/Algorithmic-Trading-Indicator-using-Long-Short-Term-Memory

This repository is for the project of CSE4020 'Machine Learning' for Winter Semester 2021-22 at Vellore Institute of Technology

Primary LanguagePython

Algorithmic Trading Indicator using Advanced Recurrent Neural Network

Table of Contents
  1. Introduction
  2. Project Team
  3. Project Objective
  4. Background
  5. Implementation
  6. Conclusion
  7. References

Introduction

Stock value prediction is a difficult task that necessitates a solid computational foundation in order to compute longer-term share values. Since stock prices are correlated by nature of the market, it is impossible to estimate the respective costs. Due to the stock market's volatility, it necessitates a great deal of analysis based on historical data. Intra-day trading requires accurate prediction models to efficiently bet on the future trends of the financial market.

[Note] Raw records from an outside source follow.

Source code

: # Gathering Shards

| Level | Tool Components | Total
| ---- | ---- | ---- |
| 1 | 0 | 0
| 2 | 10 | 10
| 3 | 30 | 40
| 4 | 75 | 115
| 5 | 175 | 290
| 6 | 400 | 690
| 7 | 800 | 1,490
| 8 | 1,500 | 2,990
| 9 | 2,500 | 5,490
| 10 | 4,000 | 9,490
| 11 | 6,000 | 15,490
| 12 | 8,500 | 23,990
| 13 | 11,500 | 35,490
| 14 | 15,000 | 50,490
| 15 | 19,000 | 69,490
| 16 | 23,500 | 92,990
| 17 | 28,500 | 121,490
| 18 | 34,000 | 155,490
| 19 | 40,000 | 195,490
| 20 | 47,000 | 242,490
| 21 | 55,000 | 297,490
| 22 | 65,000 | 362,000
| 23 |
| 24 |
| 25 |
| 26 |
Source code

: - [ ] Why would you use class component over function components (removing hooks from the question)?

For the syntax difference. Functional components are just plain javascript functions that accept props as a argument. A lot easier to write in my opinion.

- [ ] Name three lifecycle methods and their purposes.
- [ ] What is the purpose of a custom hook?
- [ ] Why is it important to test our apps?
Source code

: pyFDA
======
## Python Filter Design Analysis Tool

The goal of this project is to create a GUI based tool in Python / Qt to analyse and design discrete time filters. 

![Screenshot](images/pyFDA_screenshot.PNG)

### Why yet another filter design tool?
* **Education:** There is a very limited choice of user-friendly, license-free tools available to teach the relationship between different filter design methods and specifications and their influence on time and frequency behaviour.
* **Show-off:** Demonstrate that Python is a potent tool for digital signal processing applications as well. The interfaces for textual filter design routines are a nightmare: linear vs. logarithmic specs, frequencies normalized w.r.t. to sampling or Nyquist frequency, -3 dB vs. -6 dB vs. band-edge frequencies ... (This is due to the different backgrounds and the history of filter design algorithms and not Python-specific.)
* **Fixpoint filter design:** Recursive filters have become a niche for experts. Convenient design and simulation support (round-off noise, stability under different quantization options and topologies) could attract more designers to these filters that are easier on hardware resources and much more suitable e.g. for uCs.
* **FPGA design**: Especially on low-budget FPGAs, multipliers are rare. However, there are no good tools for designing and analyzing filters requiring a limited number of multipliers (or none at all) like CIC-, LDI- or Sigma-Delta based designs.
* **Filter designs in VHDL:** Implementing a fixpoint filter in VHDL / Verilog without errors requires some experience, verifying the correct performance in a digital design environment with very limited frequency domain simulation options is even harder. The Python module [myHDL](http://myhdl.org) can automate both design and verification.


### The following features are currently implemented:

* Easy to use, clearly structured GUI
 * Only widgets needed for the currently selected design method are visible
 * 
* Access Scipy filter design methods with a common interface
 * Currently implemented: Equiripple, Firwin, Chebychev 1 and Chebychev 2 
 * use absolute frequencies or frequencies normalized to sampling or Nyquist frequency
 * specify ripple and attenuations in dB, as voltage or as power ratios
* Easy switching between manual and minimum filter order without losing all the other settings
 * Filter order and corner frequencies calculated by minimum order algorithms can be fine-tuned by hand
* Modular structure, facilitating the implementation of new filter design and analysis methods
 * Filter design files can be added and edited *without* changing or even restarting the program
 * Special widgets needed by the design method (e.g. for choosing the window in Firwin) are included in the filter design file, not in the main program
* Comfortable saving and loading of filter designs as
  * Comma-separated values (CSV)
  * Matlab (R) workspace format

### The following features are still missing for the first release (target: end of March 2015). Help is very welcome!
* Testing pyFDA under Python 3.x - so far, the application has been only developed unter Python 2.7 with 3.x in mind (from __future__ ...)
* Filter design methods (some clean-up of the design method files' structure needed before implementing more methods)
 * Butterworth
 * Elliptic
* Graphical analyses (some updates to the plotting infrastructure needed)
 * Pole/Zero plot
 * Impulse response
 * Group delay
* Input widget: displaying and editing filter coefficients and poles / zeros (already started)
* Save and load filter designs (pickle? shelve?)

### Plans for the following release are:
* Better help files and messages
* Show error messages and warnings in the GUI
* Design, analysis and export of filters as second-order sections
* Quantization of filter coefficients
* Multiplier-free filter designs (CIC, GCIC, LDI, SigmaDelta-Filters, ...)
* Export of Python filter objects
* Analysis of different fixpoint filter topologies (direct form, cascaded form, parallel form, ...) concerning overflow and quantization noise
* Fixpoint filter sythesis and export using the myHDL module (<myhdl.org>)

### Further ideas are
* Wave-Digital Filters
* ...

The purchasing and selling of financial assets is known as financial trading. Trading types are used to categorise algorithmic trading. Foreign Exchange (FOREX), stock markets, exchange-traded funds (ETFs), bonds, cryptocurrencies, and others (assets, commodities, collateral mortgage, Credit Default Swap (CDS), and Interest Rate Swap (IRS)) are among the trading types.

Over the forecast period, the Algorithmic Trading Market is expected to grow at a CAGR of 10.5 percent (2022-2027). Traders have traditionally used market surveillance technology to maintain track of their trading operations and investment portfolio. Applications with built-in intelligence, such as algorithmic trading, explore the market for opportunities according on the yield and other criteria set by the user. The rise of AI, machine learning, and big data in the financial services sector is predicted to be a major contributor in the algorithmic trading market's expansion.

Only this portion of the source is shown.